### Your objective
Among the entries, find the lines with the string "from" and report them.

Extracted data entries

++++++++++++++++++++

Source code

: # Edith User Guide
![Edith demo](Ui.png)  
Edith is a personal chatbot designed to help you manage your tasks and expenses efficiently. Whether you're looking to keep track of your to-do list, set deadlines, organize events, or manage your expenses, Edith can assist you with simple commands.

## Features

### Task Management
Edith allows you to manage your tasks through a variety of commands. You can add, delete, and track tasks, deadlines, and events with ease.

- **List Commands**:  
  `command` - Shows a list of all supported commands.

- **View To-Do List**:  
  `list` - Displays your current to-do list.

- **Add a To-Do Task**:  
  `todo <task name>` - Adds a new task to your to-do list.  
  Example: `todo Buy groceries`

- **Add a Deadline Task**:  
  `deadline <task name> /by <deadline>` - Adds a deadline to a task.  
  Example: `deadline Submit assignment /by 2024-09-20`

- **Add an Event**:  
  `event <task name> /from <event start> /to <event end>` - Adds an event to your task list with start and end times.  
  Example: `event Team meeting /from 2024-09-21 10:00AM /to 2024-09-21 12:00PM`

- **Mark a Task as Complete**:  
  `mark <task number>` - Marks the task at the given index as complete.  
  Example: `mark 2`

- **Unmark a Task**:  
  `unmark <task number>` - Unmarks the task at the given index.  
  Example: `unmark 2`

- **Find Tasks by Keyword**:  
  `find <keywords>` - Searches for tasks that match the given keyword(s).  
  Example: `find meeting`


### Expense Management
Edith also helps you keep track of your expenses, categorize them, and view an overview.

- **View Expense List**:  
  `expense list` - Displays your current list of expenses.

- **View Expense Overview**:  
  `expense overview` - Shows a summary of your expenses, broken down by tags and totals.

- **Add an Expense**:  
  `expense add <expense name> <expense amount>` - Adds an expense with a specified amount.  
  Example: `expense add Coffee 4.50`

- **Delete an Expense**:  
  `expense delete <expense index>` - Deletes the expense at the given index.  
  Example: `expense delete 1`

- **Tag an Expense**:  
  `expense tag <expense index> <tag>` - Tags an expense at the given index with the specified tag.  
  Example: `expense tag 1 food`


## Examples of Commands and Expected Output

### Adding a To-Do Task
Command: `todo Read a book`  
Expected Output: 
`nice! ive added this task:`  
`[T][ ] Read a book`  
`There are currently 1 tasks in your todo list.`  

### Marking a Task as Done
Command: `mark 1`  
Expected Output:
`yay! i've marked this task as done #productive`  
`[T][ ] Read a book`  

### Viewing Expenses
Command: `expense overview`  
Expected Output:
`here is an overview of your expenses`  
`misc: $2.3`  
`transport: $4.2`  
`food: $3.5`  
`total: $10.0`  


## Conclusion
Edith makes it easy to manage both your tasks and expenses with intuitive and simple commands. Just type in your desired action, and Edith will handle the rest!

++++++++++++++++++++

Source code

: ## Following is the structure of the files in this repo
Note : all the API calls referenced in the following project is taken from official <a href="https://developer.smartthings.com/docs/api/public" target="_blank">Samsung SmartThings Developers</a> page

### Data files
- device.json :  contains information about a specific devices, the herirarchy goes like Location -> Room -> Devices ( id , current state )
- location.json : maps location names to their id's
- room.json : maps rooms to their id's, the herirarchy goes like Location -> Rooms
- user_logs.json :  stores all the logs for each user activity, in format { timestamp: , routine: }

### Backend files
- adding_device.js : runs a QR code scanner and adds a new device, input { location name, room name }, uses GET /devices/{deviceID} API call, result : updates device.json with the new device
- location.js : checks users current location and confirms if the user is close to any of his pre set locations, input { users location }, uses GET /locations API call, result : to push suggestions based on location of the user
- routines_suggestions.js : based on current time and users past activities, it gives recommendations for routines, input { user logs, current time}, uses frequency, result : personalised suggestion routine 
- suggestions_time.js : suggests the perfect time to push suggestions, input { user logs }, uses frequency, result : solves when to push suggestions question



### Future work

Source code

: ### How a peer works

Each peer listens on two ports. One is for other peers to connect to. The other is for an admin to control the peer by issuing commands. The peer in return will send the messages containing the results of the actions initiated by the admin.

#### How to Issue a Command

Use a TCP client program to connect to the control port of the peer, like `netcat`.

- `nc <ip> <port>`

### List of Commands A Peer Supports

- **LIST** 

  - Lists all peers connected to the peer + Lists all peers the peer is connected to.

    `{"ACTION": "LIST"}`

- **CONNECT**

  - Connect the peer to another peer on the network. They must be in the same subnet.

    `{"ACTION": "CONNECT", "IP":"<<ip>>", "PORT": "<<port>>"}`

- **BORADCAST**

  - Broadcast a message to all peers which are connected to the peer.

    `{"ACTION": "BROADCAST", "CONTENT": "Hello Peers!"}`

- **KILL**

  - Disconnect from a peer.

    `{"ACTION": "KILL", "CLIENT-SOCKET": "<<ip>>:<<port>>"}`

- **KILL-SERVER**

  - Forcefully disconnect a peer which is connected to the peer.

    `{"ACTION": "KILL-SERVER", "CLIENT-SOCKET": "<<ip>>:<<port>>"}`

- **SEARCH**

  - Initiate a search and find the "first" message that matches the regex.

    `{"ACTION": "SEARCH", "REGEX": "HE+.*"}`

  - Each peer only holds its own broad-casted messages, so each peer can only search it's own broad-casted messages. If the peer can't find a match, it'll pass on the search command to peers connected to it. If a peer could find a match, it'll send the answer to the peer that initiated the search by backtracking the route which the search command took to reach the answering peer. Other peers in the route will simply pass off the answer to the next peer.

++++++++++++++++++++

### Response below
  `event <task name> /from <event start> /to <event end>` - Adds an event to your task list with start and end times.  
  Example: `event Team meeting /from 2024-09-21 10:00AM /to 2024-09-21 12:00PM`
Note : all the API calls referenced in the following project is taken from official <a href="https://developer.smartthings.com/docs/api/public" target="_blank">Samsung SmartThings Developers</a> page
  - Disconnect from a peer.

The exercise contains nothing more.